··· Data for the task ···

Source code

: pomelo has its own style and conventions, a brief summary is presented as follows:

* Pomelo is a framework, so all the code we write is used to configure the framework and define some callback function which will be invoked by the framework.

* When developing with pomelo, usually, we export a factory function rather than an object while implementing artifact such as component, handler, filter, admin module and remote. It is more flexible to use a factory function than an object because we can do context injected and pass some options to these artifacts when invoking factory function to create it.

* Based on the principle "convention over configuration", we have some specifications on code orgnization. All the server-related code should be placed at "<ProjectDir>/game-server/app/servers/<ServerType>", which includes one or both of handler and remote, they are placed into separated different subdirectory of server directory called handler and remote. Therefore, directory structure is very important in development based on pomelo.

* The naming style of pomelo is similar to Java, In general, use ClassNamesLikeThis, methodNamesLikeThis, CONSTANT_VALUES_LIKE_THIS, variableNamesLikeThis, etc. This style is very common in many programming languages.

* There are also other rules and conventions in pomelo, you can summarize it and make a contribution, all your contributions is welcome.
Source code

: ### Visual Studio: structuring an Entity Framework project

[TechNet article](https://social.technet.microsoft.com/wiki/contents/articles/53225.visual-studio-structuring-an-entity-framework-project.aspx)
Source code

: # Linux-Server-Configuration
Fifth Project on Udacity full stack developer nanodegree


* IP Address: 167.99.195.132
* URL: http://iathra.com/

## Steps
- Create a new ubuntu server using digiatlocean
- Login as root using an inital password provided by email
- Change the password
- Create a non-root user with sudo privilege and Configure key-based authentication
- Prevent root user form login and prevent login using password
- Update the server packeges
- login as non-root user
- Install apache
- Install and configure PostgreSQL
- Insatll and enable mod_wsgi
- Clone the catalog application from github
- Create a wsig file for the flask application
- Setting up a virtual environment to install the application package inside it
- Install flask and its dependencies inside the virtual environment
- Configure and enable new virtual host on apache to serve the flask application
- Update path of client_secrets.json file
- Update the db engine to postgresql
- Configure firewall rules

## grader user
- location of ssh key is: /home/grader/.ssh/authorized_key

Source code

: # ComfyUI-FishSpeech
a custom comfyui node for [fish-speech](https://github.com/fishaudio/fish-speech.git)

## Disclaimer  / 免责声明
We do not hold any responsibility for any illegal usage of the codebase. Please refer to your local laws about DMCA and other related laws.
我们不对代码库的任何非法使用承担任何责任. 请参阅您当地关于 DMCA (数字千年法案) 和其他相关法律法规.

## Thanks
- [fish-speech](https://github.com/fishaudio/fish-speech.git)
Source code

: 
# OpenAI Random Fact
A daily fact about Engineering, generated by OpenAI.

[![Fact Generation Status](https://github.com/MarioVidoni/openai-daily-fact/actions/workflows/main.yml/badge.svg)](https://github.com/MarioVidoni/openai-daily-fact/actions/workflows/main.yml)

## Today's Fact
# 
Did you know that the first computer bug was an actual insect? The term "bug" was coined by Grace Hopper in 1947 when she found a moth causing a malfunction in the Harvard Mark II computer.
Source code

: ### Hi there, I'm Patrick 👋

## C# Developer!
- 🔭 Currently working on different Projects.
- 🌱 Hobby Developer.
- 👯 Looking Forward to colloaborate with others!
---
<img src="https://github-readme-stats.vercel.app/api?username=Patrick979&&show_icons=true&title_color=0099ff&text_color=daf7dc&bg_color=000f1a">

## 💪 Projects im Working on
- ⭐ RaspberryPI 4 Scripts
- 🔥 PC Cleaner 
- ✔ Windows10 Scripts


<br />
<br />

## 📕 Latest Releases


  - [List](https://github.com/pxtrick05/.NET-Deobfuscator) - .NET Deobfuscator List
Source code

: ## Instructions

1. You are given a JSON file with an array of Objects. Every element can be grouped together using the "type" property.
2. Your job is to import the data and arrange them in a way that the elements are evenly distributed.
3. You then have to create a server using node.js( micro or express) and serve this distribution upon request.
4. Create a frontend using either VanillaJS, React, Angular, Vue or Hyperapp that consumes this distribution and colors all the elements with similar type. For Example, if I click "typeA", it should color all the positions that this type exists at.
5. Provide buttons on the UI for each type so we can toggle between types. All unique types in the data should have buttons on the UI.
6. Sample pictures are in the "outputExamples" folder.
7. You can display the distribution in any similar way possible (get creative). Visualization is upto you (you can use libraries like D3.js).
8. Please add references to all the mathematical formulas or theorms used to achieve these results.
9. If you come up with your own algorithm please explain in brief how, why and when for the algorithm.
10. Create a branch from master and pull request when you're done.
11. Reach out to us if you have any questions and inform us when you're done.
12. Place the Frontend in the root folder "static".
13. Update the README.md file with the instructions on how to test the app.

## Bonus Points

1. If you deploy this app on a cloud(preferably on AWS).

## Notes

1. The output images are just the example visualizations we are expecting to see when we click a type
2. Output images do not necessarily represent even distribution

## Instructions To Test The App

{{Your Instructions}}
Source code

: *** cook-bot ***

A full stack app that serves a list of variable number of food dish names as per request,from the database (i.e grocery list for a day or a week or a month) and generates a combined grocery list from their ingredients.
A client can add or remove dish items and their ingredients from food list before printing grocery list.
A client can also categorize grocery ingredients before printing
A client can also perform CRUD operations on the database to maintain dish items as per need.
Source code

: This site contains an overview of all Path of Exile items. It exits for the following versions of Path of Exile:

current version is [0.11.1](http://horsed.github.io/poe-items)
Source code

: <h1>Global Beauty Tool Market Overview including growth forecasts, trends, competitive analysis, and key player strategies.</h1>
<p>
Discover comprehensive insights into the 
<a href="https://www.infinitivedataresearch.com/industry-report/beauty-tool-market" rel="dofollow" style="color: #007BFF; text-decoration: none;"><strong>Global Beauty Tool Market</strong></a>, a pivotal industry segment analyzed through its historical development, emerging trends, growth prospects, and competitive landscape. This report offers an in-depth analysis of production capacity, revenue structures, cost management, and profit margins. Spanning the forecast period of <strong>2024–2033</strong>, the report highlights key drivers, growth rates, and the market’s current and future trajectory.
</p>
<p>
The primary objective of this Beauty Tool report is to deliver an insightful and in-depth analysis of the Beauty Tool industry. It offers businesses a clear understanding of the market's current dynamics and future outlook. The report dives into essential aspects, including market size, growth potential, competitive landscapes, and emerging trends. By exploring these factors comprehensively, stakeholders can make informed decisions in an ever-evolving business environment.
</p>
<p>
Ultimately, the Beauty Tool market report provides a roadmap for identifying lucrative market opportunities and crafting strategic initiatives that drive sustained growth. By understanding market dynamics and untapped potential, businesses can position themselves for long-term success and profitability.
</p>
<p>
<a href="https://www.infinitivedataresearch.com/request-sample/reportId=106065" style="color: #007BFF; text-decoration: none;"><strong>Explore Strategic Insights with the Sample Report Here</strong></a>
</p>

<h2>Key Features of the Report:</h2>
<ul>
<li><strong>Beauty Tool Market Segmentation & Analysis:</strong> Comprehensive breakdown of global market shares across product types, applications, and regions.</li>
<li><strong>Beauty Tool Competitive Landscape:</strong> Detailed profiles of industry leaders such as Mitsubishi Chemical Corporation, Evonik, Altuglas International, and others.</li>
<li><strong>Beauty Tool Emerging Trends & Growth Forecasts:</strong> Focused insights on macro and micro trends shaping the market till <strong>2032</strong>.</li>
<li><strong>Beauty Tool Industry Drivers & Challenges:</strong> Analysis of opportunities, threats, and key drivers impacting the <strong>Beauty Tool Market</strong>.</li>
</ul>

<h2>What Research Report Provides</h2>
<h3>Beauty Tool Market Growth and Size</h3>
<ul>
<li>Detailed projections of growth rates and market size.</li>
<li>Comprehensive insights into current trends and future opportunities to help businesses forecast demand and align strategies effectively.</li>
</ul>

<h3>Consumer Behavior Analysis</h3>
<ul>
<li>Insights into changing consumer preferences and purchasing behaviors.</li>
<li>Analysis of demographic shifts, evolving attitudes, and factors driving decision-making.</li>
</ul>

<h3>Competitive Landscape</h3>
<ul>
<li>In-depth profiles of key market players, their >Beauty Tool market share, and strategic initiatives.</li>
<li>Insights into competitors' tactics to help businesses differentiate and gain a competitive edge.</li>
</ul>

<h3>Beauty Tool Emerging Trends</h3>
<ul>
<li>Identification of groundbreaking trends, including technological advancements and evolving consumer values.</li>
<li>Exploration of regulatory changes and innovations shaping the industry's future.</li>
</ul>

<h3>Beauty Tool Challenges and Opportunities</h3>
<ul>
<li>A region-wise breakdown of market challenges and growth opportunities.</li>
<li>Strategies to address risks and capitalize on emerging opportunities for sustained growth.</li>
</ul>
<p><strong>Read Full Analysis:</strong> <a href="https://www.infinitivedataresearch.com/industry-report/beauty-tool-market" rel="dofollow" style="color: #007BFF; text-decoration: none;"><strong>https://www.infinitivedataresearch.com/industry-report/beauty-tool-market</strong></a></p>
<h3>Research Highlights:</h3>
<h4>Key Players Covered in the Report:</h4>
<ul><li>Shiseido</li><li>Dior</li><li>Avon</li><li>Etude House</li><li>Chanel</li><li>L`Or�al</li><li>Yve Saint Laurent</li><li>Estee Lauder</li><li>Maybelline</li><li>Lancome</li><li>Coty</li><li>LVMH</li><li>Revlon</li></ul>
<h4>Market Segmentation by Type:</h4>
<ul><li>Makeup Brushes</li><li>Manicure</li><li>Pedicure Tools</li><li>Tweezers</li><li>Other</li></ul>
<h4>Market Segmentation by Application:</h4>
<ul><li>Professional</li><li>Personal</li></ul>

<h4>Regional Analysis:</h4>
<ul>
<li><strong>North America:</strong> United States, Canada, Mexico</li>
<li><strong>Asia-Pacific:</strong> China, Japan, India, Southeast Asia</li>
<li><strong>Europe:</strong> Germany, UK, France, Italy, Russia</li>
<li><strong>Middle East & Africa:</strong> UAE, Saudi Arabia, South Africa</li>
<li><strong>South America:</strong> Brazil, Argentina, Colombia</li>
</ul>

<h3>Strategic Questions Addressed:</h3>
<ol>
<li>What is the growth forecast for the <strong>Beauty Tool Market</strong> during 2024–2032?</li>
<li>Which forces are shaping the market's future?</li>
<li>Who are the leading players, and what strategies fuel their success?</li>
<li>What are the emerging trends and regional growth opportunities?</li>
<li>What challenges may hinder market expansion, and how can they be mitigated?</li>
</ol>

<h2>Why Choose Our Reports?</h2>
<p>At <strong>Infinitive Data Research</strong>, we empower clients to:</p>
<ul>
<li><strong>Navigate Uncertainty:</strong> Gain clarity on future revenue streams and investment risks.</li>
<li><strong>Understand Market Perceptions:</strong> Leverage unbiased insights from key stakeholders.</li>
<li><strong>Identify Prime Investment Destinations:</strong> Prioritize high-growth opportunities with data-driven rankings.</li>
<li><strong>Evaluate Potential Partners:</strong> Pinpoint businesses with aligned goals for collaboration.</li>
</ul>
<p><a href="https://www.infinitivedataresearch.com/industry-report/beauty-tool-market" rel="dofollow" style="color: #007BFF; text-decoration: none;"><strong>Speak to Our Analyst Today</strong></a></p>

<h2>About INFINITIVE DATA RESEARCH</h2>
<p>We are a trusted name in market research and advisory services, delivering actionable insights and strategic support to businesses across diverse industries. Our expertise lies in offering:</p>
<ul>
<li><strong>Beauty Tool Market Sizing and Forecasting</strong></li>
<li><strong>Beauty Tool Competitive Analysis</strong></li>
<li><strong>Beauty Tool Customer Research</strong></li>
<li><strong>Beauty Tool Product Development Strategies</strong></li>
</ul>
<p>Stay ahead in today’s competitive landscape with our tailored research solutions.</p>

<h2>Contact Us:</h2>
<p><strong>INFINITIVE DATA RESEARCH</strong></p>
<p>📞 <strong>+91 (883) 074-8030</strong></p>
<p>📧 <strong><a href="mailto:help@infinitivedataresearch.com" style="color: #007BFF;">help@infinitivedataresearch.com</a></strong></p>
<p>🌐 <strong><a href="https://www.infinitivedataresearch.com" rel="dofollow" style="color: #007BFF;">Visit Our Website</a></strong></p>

···

_Activity_
Go line by line through the data above and report each one that holds the string "with".

_Response to this exercise_
* When developing with pomelo, usually, we export a factory function rather than an object while implementing artifact such as component, handler, filter, admin module and remote. It is more flexible to use a factory function than an object because we can do context injected and pass some options to these artifacts when invoking factory function to create it.
- Create a non-root user with sudo privilege and Configure key-based authentication
- 👯 Looking Forward to colloaborate with others!
1. You are given a JSON file with an array of Objects. Every element can be grouped together using the "type" property.
4. Create a frontend using either VanillaJS, React, Angular, Vue or Hyperapp that consumes this distribution and colors all the elements with similar type. For Example, if I click "typeA", it should color all the positions that this type exists at.
9. If you come up with your own algorithm please explain in brief how, why and when for the algorithm.
13. Update the README.md file with the instructions on how to test the app.
<a href="https://www.infinitivedataresearch.com/request-sample/reportId=106065" style="color: #007BFF; text-decoration: none;"><strong>Explore Strategic Insights with the Sample Report Here</strong></a>
<li><strong>Identify Prime Investment Destinations:</strong> Prioritize high-growth opportunities with data-driven rankings.</li>
<li><strong>Evaluate Potential Partners:</strong> Pinpoint businesses with aligned goals for collaboration.</li>
<p>Stay ahead in today’s competitive landscape with our tailored research solutions.</p>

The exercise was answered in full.